Curhatan Nijimura yang sudah entah berapa tahun lamanya itu terkuak semuanya di tempat.

"Kasihan korbannya. Kalo kagak sembuh, lu bakal tinggalin gitu aja?" ujar teman yang sama.

Sejenak, semua terdiam.

"Woi, jangan main buka-bukaan sekarang dong. Ga usah kenceng-kenceng juga kan," bisik Nijimura yang merasa tidak enak ditontoni orang-orang di belakangnya.

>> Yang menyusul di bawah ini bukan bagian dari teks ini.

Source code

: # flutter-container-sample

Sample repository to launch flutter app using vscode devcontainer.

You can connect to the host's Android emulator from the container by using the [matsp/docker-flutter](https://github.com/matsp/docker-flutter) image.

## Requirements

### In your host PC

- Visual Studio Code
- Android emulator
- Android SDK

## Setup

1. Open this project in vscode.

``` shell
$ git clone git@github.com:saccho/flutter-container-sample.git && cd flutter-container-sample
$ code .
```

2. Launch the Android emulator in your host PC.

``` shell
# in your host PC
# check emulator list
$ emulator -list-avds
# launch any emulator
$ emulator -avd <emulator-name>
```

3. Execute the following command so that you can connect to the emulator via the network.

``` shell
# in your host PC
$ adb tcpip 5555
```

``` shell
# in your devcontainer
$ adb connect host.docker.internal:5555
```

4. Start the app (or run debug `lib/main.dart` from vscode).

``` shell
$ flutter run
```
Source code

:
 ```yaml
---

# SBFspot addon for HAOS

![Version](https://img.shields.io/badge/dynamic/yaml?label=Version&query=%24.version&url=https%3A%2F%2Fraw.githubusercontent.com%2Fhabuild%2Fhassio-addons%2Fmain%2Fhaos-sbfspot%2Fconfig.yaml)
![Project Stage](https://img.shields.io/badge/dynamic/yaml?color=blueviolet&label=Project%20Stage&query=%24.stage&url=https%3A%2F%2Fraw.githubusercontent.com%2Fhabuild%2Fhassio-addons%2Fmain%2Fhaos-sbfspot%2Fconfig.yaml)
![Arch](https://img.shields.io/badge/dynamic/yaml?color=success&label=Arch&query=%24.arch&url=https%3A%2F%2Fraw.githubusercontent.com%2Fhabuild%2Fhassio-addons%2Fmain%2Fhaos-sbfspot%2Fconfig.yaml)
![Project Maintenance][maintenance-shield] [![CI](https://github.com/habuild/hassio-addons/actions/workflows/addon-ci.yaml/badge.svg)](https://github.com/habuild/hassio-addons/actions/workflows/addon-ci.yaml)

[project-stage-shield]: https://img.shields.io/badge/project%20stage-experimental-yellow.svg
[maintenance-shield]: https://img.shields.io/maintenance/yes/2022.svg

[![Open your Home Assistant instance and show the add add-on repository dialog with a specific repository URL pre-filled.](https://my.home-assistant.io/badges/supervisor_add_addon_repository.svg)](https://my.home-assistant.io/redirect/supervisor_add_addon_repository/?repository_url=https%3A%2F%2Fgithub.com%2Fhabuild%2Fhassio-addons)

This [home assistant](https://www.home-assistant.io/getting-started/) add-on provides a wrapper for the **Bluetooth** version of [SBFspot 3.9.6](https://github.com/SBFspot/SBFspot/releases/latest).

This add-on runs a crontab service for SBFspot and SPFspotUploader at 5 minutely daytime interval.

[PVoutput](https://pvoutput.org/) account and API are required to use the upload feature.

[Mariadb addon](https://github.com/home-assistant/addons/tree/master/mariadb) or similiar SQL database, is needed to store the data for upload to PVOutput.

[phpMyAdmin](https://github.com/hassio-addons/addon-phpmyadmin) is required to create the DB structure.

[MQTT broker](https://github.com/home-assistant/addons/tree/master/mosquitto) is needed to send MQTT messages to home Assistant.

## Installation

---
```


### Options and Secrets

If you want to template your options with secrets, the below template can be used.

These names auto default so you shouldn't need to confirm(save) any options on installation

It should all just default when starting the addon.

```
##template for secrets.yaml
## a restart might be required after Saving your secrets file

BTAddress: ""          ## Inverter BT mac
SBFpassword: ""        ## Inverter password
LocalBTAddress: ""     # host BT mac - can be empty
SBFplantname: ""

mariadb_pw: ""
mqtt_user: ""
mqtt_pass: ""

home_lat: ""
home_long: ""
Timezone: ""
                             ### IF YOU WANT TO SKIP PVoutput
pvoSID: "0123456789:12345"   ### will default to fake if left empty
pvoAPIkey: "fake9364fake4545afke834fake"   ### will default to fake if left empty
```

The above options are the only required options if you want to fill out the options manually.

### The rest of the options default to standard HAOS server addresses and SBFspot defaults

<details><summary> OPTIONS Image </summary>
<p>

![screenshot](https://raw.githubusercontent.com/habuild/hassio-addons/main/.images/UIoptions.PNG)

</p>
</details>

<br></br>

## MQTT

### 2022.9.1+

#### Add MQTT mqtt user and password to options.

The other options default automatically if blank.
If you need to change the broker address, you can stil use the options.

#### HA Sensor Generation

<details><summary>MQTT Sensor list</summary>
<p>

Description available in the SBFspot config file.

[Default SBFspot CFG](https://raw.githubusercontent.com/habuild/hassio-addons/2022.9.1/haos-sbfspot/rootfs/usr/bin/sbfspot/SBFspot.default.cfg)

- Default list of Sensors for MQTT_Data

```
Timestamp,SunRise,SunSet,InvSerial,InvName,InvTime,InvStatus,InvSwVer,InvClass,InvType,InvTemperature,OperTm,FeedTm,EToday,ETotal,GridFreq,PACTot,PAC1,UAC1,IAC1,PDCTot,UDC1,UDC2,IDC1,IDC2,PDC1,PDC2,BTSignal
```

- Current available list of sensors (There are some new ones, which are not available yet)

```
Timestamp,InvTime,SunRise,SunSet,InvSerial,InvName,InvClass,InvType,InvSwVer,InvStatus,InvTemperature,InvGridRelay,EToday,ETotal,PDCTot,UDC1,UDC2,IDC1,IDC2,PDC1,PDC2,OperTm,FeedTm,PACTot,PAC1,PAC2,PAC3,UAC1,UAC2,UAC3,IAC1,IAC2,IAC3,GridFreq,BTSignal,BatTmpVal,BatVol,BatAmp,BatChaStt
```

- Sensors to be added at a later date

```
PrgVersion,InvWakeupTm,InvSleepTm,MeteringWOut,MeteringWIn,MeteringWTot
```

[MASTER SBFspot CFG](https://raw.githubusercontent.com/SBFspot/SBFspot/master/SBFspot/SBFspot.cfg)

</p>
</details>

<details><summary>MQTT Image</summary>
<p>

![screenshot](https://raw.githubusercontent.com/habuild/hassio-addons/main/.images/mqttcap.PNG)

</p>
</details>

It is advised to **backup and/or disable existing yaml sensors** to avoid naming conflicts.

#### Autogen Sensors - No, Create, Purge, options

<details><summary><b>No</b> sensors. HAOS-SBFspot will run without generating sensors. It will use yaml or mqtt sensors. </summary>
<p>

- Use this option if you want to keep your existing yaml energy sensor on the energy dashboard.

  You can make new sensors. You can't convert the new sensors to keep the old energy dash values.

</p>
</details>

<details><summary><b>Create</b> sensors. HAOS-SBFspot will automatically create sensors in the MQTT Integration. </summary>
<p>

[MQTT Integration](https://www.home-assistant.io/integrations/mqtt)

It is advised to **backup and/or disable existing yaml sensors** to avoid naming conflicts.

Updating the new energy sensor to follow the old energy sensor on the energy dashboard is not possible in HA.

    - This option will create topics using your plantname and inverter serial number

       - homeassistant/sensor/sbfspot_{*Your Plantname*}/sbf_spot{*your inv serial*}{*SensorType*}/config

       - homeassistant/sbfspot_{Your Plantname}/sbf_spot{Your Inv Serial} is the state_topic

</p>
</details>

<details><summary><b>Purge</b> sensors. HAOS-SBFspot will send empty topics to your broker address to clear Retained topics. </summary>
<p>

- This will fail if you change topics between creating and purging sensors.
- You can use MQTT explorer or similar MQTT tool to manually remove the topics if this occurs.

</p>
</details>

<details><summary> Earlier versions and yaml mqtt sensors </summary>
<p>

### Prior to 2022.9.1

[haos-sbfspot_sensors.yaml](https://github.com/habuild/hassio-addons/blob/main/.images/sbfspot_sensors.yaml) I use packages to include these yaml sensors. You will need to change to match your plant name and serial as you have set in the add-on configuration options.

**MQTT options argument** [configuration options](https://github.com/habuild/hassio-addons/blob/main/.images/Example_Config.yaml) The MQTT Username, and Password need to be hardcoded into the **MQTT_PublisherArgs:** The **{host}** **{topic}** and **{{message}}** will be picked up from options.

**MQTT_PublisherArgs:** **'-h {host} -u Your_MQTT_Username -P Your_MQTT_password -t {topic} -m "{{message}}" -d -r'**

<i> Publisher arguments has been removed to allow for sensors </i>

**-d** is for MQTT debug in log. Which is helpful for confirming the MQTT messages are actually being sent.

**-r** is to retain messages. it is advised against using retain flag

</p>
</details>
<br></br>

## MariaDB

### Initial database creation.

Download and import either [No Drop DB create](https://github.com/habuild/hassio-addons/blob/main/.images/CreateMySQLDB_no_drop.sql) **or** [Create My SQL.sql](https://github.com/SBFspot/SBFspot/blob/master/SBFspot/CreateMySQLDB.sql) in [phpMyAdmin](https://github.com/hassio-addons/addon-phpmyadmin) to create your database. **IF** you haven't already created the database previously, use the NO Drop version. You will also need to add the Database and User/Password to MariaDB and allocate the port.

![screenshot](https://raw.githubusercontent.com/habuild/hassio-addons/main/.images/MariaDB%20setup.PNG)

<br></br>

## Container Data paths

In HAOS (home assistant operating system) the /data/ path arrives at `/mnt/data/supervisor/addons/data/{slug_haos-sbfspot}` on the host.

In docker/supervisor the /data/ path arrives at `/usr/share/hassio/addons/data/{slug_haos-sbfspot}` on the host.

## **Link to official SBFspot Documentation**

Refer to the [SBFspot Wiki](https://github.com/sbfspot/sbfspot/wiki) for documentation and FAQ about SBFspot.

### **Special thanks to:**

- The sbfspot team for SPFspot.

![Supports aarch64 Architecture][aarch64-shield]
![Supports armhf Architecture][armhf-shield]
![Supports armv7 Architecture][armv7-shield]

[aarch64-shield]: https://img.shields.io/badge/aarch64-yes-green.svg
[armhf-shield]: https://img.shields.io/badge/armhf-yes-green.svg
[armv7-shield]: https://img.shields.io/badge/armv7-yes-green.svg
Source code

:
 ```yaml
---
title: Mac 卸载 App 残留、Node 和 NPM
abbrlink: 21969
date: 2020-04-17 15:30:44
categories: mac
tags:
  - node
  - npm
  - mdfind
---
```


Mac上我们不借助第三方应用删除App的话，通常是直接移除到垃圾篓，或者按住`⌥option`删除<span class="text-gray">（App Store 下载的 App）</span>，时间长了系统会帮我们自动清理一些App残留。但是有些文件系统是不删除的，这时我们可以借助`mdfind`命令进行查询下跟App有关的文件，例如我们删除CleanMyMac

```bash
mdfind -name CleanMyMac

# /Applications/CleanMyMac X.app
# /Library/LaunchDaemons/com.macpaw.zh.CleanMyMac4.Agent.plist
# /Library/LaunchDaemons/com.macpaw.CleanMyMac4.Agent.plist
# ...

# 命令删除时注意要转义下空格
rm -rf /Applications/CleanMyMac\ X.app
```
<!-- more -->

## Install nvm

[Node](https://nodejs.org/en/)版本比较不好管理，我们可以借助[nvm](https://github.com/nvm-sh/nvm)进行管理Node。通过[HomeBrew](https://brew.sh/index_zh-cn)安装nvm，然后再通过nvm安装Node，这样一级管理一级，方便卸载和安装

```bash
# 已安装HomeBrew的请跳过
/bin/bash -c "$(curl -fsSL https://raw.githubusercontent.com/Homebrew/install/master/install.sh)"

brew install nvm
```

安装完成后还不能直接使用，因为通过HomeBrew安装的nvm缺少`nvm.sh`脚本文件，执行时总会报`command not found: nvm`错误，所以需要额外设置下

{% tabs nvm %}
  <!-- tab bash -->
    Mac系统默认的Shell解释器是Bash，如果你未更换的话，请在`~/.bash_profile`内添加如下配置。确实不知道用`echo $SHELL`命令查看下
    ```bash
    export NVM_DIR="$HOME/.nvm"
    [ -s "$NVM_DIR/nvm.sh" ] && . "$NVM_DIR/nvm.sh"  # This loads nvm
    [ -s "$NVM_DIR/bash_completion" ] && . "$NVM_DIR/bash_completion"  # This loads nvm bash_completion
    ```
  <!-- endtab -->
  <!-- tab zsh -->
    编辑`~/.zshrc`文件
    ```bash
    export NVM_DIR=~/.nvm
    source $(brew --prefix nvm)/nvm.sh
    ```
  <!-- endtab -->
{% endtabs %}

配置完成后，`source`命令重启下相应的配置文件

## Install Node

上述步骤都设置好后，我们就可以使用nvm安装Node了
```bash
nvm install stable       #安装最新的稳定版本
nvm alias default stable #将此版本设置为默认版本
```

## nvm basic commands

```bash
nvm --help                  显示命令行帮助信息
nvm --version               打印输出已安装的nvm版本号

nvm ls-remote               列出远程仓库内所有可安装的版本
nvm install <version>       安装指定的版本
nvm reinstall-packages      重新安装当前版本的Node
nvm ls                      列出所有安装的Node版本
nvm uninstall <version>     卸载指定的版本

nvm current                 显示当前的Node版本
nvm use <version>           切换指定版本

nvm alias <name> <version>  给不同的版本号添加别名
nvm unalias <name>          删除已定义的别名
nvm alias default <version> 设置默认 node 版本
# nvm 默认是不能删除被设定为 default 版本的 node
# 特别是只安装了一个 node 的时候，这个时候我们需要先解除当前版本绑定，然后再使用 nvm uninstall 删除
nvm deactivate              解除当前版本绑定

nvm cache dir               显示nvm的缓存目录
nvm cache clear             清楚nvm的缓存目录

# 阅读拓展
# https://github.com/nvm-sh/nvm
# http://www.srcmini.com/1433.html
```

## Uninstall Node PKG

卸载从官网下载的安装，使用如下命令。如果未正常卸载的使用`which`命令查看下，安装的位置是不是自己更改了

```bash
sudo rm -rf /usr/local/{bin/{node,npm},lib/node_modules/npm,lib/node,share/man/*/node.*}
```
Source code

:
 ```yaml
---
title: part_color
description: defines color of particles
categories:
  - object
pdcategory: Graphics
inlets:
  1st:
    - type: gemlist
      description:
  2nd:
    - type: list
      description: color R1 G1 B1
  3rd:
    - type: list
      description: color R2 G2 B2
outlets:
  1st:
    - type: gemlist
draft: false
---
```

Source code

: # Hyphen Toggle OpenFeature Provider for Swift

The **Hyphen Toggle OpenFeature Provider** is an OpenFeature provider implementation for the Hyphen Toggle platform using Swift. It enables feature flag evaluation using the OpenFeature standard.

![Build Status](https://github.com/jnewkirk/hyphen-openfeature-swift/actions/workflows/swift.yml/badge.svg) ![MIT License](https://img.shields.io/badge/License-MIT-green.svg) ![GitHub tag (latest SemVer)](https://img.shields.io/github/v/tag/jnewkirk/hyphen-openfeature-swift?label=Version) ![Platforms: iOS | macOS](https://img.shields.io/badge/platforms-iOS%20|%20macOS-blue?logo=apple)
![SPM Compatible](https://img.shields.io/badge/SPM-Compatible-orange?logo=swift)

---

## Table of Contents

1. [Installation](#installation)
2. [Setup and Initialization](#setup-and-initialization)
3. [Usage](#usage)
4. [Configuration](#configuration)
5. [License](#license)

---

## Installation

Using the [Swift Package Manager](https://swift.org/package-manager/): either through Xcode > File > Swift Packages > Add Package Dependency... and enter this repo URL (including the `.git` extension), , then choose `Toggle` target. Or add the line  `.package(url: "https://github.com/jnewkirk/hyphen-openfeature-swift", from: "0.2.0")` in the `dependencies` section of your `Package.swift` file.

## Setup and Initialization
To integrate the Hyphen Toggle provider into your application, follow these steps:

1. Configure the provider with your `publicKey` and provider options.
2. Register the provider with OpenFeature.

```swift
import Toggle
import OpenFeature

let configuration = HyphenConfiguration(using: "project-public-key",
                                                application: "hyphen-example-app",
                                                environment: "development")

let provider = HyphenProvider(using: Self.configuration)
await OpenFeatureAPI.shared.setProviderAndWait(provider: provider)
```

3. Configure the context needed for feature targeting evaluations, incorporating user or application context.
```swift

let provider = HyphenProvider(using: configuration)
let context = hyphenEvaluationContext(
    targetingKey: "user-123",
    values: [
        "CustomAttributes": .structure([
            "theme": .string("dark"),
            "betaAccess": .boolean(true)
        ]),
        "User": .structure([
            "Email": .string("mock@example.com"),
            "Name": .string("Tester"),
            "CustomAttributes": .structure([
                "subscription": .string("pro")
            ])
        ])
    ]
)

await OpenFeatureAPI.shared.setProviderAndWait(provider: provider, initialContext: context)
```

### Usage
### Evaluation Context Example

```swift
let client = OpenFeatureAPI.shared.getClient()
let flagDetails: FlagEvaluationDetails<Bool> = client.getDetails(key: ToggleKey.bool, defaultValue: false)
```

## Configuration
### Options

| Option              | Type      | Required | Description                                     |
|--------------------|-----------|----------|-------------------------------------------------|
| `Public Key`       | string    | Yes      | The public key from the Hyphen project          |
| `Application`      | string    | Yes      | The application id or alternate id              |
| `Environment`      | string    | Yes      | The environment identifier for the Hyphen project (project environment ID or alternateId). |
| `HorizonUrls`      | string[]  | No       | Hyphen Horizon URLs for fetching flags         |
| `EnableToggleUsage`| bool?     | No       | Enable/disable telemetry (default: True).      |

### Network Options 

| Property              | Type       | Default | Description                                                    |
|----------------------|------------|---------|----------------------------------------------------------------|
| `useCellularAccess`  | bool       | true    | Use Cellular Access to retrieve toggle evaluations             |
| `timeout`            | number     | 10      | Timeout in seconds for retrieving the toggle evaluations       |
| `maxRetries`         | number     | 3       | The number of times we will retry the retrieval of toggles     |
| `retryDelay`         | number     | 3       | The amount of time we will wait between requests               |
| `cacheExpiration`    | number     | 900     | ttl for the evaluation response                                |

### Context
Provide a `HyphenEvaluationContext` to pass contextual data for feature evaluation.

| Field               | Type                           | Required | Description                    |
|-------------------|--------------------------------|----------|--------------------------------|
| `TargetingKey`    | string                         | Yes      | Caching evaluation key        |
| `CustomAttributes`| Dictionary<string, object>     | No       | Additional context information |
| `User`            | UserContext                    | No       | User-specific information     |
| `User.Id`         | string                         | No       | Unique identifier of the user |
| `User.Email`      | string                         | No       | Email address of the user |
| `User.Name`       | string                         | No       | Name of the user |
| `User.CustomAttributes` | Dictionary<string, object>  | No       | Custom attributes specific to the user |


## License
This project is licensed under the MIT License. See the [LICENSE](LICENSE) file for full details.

"Nijimura-san, kau bercanda? Aku sudah memiliki orang lain, tahu."

jawab sang adik kelas dengan santai, membuat Nijimura terheran untuk sesaat.

Mungkin bukan diri adik kelas itu yang disukainya.

Mungkin sebenarnya, ia hanya kagum atas kelincahannya, warnanya yang indah, dan kepemimpinannya yang layak.

Mungkin hanya begitu berterima kasih dan senang menemukan seseorang untuk setidaknya, memberikan satu warna baru dalam hidupnya.

Mungkin, tidak lebih.


HAE SEMUAAA, INI YUMIPIIII 3

Bisa dipanggil Yuna, bisa dipanggil Yumi, sapi pun bisa, www

Anyways.. Ini fanfic yang tadinya direncanakan bakal humoris asik jadinya garing gini. Wew.

Fanfic pertama Yuna lho. Ayy.

Sejujurnya Yuna ga pernah punya pikiran buat bikin fanfic. Aslinya, Yuna tuh sukanya gambar, jadi ga pernah kepikiran buat nulis sama sekali—

Terus dipaksa sama temen, tepatnya Seishan buat bikin. Penyiksaan banget.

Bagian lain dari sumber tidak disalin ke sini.